HOW TO COMPLETE THIS TASK
Your task is to filter the data below down to the lines holding "last".

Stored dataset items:
/---
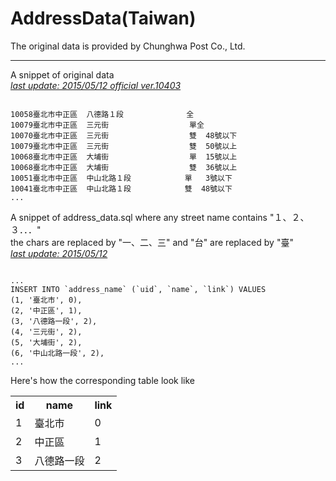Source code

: AddressData(Taiwan)
======================

The original data is provided by Chunghwa Post Co., Ltd.

---
A snippet of original data
<br><i><u>last update: 2015/05/12  official ver.10403</u></i>
<pre><code>
10058臺北市中正區  八德路１段              全                            
10079臺北市中正區  三元街                  單全                          
10070臺北市中正區  三元街                  雙  48號以下                  
10079臺北市中正區  三元街                  雙  50號以上                  
10068臺北市中正區  大埔街                  單  15號以上                  
10068臺北市中正區  大埔街                  雙  36號以上                  
10051臺北市中正區  中山北路１段            單   3號以下                  
10041臺北市中正區  中山北路１段            雙  48號以下           
...               
</code></pre>
A snippet of address_data.sql where any street name contains "１、２、３．．．"　
<br>the chars are replaced by "一、二、三"
and "台" are replaced by "臺"
<br><i><u>last update: 2015/05/12</u></i>
<pre><code>
...
INSERT INTO `address_name` (`uid`, `name`, `link`) VALUES
(1, '臺北市', 0),
(2, '中正區', 1),
(3, '八德路一段', 2),
(4, '三元街', 2),
(5, '大埔街', 2),
(6, '中山北路一段', 2),           
...               
</code></pre>
Here's how the corresponding table look like

<table>
	<tr>
		<th>id</th>
		<th>name</th>
		<th>link</th>
	</tr>
	<tr>
		<td>1</td>
		<td>臺北市</td>
		<td>0</td>
	</tr>
	<tr>
		<td>2</td>
		<td>中正區</td>
		<td>1</td>
	</tr>
	<tr>
		<td>3</td>
		<td>八德路一段</td>
		<td>2</td>
	</tr>
</table>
\---
COMPLETED TASK
<br><i><u>last update: 2015/05/12  official ver.10403</u></i>
<br><i><u>last update: 2015/05/12</u></i>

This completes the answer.